Your goal: Write out every entry precisely as given, leaving the pictures out.

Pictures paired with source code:

* * * * * * * * *

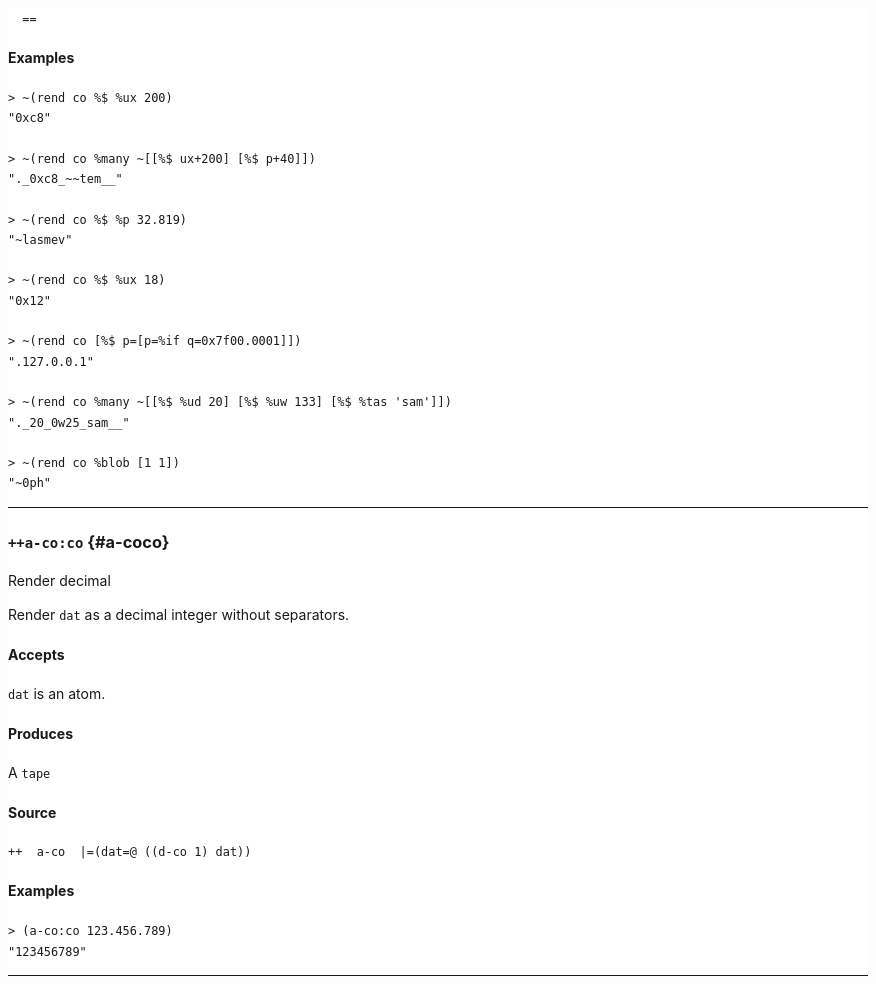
 ```hoon
  ==
```

#### Examples

```
> ~(rend co %$ %ux 200)
"0xc8"

> ~(rend co %many ~[[%$ ux+200] [%$ p+40]])
"._0xc8_~~tem__"

> ~(rend co %$ %p 32.819)
"~lasmev"

> ~(rend co %$ %ux 18)
"0x12"

> ~(rend co [%$ p=[p=%if q=0x7f00.0001]])
".127.0.0.1"

> ~(rend co %many ~[[%$ %ud 20] [%$ %uw 133] [%$ %tas 'sam']])
"._20_0w25_sam__"

> ~(rend co %blob [1 1])
"~0ph"
```

---

### `++a-co:co` {#a-coco}

Render decimal

Render `dat` as a decimal integer without separators.

#### Accepts

`dat` is an atom.

#### Produces

A `tape`

#### Source

```hoon
++  a-co  |=(dat=@ ((d-co 1) dat))
```

#### Examples

```
> (a-co:co 123.456.789)
"123456789"
```

---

* * * * * * * * *

Answer section:
 ```hoon
  ==
```

#### Examples

```
> ~(rend co %$ %ux 200)
"0xc8"

> ~(rend co %many ~[[%$ ux+200] [%$ p+40]])
"._0xc8_~~tem__"

> ~(rend co %$ %p 32.819)
"~lasmev"

> ~(rend co %$ %ux 18)
"0x12"

> ~(rend co [%$ p=[p=%if q=0x7f00.0001]])
".127.0.0.1"

> ~(rend co %many ~[[%$ %ud 20] [%$ %uw 133] [%$ %tas 'sam']])
"._20_0w25_sam__"

> ~(rend co %blob [1 1])
"~0ph"
```

---

### `++a-co:co` {#a-coco}

Render decimal

Render `dat` as a decimal integer without separators.

#### Accepts

`dat` is an atom.

#### Produces

A `tape`

#### Source

```hoon
++  a-co  |=(dat=@ ((d-co 1) dat))
```

#### Examples

```
> (a-co:co 123.456.789)
"123456789"
```

---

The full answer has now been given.